Problem details
Each line below that contains the word "begin" must be copied.

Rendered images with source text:
-*-*-

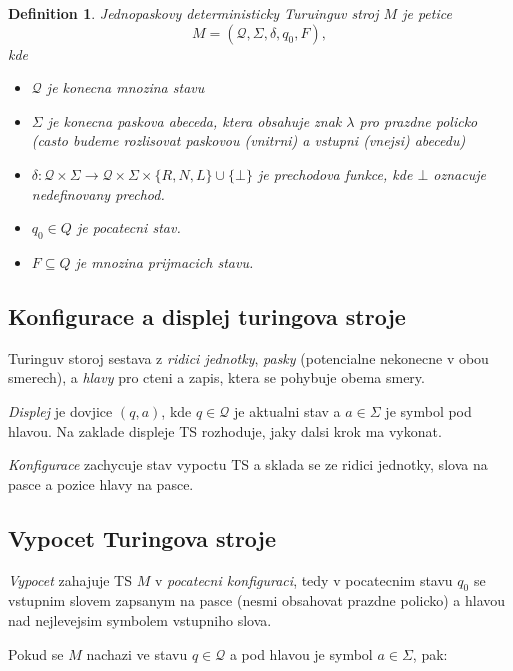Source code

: \documentclass{article}
\theoremstyle{plain}
\theoremstyle{plain}
\newtheorem{defn}{Definition}
\theoremstyle{remark}
\begin{document}
\begin{defn}
    \emph{Jednopaskovy deterministicky Turuinguv stroj} $M$ je petice
    $$M = (\mathcal{Q}, \Sigma, \delta, q_0, F),$$
    kde
    \begin{itemize}
        \item $\mathcal{Q}$ je konecna mnozina stavu
        \item $\Sigma$ je konecna paskova abeceda, ktera obsahuje znak $\lambda$ pro prazdne policko (casto budeme rozlisovat paskovou (vnitrni) a vstupni (vnejsi) abecedu)
        \item $\delta : \mathcal{Q} \times \Sigma \rightarrow \mathcal{Q} \times \Sigma \times \{ R, N, L \} \cup \{ \bot \}$ je \emph{prechodova funkce}, kde $\bot$ oznacuje nedefinovany prechod.
        \item $q_0 \in Q$ je \emph{pocatecni stav}.
        \item $F \subseteq Q$ je \emph{mnozina prijmacich stavu}.
    \end{itemize}
\end{defn}

\subsection{Konfigurace a displej turingova stroje}

Turinguv storoj sestava z \emph{ridici jednotky}, \emph{pasky} (potencialne nekonecne v obou smerech), a \emph{hlavy} pro cteni a zapis, ktera se pohybuje obema smery.

\emph{Displej} je dovjice $(q, a)$, kde $q \in \mathcal{Q}$ je aktualni stav a $a \in \Sigma$ je symbol pod hlavou. Na zaklade displeje TS rozhoduje, jaky dalsi krok ma vykonat.

\emph{Konfigurace} zachycuje stav vypoctu TS a sklada se ze ridici jednotky, slova na pasce a pozice hlavy na pasce.

\subsection{Vypocet Turingova stroje}

\emph{Vypocet} zahajuje TS $M$ v \emph{pocatecni konfiguraci}, tedy v pocatecnim stavu $q_0$ se vstupnim slovem zapsanym na pasce (nesmi obsahovat prazdne policko) a hlavou nad nejlevejsim symbolem vstupniho slova.

Pokud se $M$ nachazi ve stavu $q \in \mathcal{Q}$ a pod hlavou je symbol $a \in \Sigma$, pak:
\end{document}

-*-*-

Answer area
\begin{document}
\begin{defn}
    \begin{itemize}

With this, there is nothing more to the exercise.